A week from now is May Day, and I just know you’ve all been dying to celebrate it the way we Finns do. I know, I know, we’re not known as particularly festive, exuberant or ebullient. But May Day is special. May Day is the beginning of spring (though traditionally the weather is usually awful), May Day is a day of balloons and streamers and picnics after a long, dark and dreary six-to-eight months.
Oh yeah and somewhere in there is a celebration of the proletariat, and equality, and education, but we tend to forget about most of it. Although May Day is the one day a year we pull out our white hats that prove we’ve completed secondary academic education. No longer the feat it was 150 years ago. Mrs. Hindle’s hat is a tad small and tends to result in a headache.
An integral part of May Day celebrations are deep-fried donuts and a drink we call “sima”. Sima is… well, it’s like mead but it’s not mead. It used to be mead, a fermented honey drink, but then sugar became readily available and now it’s made with sugar and lemon. The Hindle household loves ginger and we add a good dose to our sima, and behold my joy when one of the oldest Finnish cookbooks in my collection, Aunt Hilda’s Cookbook from 1878, had a ginger-version of sima called Inkiwäärijuoma.
“1,5 pounds sugar, two lemons cut, 2 lots ginger are put in a stone pot.

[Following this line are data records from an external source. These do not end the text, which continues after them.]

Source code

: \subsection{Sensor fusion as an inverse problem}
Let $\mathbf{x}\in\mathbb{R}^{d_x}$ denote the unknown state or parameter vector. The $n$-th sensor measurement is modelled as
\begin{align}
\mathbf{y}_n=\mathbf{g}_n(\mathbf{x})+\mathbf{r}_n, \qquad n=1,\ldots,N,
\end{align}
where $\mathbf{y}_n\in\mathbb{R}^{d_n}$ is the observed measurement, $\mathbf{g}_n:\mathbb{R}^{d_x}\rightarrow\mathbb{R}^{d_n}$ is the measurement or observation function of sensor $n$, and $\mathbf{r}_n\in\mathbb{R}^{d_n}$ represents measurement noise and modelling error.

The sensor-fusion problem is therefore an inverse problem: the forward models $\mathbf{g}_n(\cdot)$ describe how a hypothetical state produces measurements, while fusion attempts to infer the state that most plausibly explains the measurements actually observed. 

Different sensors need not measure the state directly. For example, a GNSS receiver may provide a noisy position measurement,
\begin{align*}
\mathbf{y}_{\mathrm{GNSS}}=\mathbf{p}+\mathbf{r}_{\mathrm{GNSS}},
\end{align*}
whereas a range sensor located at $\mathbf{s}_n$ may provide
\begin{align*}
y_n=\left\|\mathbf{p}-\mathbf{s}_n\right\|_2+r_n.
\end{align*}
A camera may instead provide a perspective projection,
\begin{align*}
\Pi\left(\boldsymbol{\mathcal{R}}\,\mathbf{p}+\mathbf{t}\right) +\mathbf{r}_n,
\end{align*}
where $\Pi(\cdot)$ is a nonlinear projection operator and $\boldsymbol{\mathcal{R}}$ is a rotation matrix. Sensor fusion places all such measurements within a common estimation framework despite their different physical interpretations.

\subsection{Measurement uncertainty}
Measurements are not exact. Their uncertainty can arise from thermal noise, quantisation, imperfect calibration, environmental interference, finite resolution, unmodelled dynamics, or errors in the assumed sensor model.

A pint of boiled water is poured on after which the pot is covered and placed aside until it is cool after which the contents are poured into a clean container and diluted with four pitchers of wellwater, along with three tablespoons of good yeast are whisked in. Then it may ferment to the second day when it is poured into bottles through a cloth. The bottles are corked and sealed and kept in the cellar. Already in a week’s time the drink will be ready.”
The trick with sima is that you have to remember to make it five or so days in advance. Not an easy feat for someone as detached from reality as Mrs. Hindle.
Now, I made a half batch of this because we had our regular recipe puffing away in a bucket already. What you’ll need then is:
- 320 grams sugar
- 1 lemon
- 13 grams ginger
- 7 dl water
- A small piece of fresh yeast, about the size of a pea
- 4 liters water (I actually put a bit less because my bowl was too small)
I’m sure the “stone pot” in the text has to refer to an earthenware jar. But a plastic bucket will work just as well. Slice the lemon and ginger, put in a bowl with the sugar and pour boiling water on top.
Let the mixture cool a bit, then add the rest of the water and the yeast. Make sure the water is lukewarm so your yeast stays alive. Cover with some plastic and let stand until the next day.
And that’s where I am now. Today is day two and if the yeast has done its magic the mix should be a bit frothy. Tonight I will strain the drink into bottles. I use plastic bottles and don’t fill them all the way up because the drink will keep fermenting and that builds up pressure. I once gave a bottle of my sima to my sister and it exploded in her kitchen. Lesson learned.
Five days is enough to give you a sugary, fresh-tasting beverage that goes great with traditional May Day picnic fare – sausages, potato salad and donuts. Now go forth and party like Finns! Bathe in a fountain if you can find one.